_Your instructions_
Lines below that include the word "between" should each be copied.

_Source information_
§

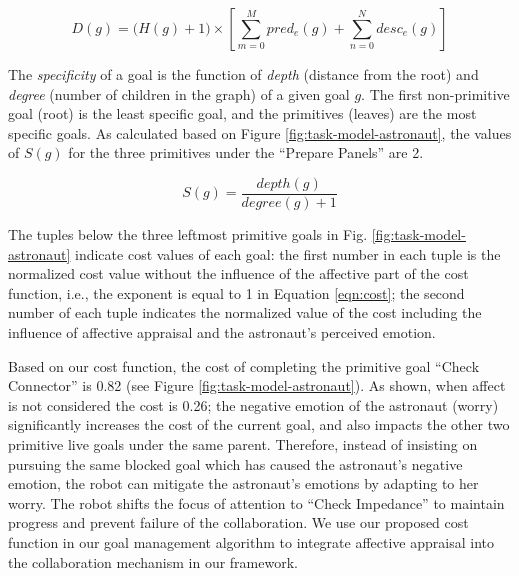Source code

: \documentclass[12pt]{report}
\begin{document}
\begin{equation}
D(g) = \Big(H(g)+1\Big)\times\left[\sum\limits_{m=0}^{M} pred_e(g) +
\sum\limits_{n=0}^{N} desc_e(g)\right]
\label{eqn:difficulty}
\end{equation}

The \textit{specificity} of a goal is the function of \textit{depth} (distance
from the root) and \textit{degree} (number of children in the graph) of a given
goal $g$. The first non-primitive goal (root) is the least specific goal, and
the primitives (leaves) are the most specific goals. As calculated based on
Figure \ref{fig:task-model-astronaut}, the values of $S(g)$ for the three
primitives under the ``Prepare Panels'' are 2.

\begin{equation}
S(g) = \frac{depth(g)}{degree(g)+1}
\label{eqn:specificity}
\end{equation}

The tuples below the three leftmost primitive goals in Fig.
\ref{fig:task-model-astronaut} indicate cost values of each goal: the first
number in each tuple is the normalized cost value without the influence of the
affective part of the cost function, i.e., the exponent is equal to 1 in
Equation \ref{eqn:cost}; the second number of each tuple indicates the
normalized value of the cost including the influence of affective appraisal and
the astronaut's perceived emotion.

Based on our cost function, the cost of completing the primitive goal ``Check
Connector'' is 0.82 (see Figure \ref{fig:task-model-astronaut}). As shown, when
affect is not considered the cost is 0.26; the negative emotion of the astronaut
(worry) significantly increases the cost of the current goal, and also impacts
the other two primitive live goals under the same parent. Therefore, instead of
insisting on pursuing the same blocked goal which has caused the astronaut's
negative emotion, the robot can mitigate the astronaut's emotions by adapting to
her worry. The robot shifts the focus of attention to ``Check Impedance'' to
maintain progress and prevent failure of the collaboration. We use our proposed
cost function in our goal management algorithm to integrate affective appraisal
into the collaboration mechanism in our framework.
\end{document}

§

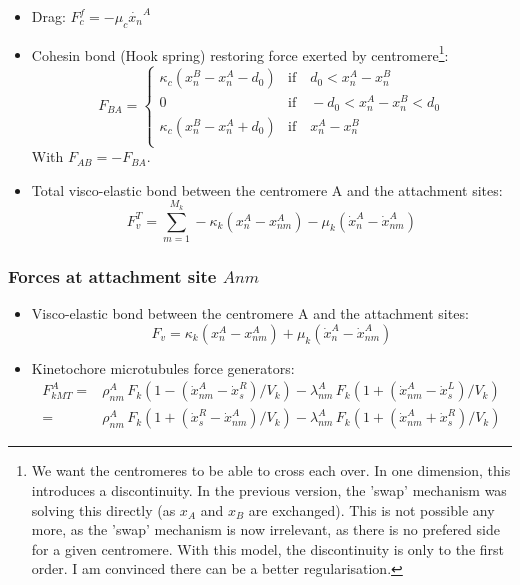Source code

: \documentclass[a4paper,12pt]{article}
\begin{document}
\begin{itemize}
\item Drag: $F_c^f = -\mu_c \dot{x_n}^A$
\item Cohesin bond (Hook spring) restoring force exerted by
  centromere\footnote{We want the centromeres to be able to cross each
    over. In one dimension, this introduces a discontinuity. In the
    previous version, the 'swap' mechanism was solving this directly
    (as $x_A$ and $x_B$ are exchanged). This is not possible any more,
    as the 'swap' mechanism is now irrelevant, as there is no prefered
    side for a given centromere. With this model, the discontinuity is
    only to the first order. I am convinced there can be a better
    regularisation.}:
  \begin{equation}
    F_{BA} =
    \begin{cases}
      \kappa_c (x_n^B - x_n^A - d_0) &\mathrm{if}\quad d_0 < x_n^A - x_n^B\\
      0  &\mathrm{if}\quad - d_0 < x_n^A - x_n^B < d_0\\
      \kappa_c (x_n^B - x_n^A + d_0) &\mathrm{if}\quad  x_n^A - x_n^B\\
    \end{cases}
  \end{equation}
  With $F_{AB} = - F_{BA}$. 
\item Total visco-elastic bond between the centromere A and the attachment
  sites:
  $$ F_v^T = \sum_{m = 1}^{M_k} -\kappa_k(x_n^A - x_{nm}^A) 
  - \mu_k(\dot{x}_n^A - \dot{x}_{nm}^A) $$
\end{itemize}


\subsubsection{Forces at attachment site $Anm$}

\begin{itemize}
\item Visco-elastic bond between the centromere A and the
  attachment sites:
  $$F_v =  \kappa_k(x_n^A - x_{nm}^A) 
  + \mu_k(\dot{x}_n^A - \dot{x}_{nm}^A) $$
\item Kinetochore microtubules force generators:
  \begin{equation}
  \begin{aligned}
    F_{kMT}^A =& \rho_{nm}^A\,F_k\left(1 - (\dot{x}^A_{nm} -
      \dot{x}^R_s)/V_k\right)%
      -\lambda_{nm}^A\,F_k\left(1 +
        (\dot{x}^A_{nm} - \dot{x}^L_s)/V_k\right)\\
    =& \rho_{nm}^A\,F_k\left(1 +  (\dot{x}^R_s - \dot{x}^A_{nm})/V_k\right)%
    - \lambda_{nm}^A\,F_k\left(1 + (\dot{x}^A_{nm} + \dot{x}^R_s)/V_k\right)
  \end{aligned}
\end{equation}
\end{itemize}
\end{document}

§

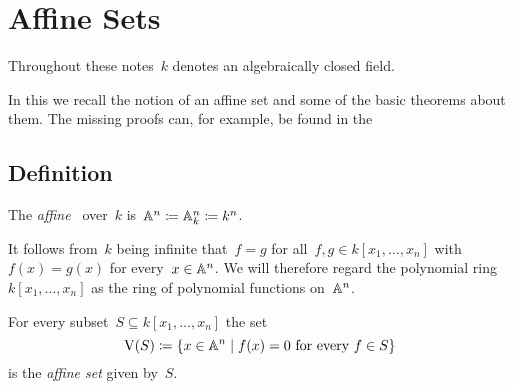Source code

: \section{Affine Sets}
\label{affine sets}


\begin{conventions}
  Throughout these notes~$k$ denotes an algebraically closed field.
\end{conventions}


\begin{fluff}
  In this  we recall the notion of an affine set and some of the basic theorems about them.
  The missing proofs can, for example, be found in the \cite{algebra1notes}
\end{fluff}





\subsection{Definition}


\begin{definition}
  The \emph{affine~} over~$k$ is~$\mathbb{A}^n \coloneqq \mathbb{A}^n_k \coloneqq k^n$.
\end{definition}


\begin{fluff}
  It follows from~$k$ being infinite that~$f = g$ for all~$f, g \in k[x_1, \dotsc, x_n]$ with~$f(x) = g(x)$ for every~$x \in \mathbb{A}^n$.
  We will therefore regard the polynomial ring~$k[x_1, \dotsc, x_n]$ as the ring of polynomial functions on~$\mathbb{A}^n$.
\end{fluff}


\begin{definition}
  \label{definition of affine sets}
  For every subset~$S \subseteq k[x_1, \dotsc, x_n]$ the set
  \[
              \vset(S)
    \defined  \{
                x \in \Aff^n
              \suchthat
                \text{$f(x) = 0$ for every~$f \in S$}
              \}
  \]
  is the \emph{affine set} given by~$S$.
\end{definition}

§

_Answer to the problem_
\item Total visco-elastic bond between the centromere A and the attachment
\item Visco-elastic bond between the centromere A and the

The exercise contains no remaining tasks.